Erklärung der YXK zum Weltfriedentag

''Ich würde mir wünschen, dass es in den Metropolen Bewegungen gäbe, die diesen Krieg angreifen, unmöglich machen...''

Der Weltfriedenstag steht für eine Welt ohne Kriege und Unterdrückung. Für eine Welt der Gerechtigkeit, Menschlichkeit und Geschwisterlichkeit. Doch wird weiterhin der Alltag der Menschen in vielen Ländern dieser Welt von Kriegen, Gewalt, Tränen und Schmerz bestimmt.

Das kapitalistische System kennt für die Aufrechterhaltung seiner Herrschaft keine Grenzen und macht keinen Halt vor dem Verlust unzähliger Menschenleben, wie die Interventionen im Irak, Libyen, Afghanistan und in Mali zeigen. All diese Interventionen folgten und folgen hierbei ein und derselben Verwertungslogik.

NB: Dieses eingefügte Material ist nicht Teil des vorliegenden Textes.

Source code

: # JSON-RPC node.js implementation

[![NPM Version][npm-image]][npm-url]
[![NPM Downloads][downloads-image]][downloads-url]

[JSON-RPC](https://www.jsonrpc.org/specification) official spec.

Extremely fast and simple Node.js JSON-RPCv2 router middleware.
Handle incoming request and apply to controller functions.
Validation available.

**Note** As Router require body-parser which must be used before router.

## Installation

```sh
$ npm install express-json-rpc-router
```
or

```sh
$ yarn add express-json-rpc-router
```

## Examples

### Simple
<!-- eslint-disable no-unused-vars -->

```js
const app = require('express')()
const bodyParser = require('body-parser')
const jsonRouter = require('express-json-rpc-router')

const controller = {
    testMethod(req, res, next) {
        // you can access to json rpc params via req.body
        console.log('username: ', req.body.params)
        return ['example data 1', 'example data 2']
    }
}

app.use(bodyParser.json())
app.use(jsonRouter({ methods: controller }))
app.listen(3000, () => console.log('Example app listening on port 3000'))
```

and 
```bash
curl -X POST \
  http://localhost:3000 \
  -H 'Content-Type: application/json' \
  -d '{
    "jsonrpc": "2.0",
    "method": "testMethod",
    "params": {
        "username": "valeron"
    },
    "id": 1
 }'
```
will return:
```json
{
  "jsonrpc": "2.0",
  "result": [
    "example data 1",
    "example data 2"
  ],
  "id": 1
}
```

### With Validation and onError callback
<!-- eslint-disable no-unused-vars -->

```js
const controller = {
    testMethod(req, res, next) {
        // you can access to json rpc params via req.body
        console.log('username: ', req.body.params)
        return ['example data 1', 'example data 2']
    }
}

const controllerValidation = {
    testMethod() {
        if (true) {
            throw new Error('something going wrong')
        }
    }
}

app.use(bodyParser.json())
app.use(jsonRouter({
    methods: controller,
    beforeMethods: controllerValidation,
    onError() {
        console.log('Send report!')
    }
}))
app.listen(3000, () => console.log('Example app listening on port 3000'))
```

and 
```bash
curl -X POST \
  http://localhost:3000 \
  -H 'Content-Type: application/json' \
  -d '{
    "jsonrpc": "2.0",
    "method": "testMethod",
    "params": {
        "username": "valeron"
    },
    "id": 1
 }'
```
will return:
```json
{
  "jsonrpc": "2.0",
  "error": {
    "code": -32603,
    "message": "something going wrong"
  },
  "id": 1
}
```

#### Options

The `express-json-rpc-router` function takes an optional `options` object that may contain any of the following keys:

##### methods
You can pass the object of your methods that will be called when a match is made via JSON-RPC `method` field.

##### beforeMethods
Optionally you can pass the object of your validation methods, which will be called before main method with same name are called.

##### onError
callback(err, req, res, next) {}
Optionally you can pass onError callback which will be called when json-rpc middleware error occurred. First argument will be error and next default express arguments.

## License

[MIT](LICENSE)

Dem steht das Aufbegehren der benachteiligten und unterdrückten gesellschaftlichen Gruppen gegenüber. Weltweit gleichen sich die Bilder. Ob Blockupy in Frankfurt, die Studierendenproteste in Chile, die Massenproteste in Brasilien, die Jugendrevolte in den Vororten Stockholms, die Proteste der "Empörten" in Spanien, die Taksim-Bewegung in der Türkei oder auch der anfängliche Charakter des "Arabischen Frühlings". All diese Massenbewegungen zeigen die Unzufriedenheit der Menschen mit dem gegenwärtigem System und ihre Sehnsucht nach einem demokratischen und freiheitlichen Gesellschaftssystem.
Die Doppelmoral der kapitalistischen Staaten, geführt von der Hegemonialmacht USA, zeigt sich gegenwärtig auch in Ägypten. Die USA und Europa unterstützten die ägyptische Opposition zum Sturz des Mubarak-Regimes und verhalfen den Muslimbrüdern an die Macht, die im Zuge der Neustrukturierung der arabischen Länder den politischen Islam mit neoliberaler Wirtschaftspolitik verbanden und dadurch an die Macht kamen. Nun passen auch die Muslimbrüder in Ägypten nicht mehr ins Konzept. Mithilfe des von den USA kontrollierten Militärs wurden zur "Wiederherstellung der Demokratie", wie es der amerikanische Außenminister Kerry formulierte, auch sie gestürzt. Welche Konsequenzen dieser Militärputsch mit sich brachte, konnten wir alle in den letzten Wochen selbst in den Nachrichten betrachten.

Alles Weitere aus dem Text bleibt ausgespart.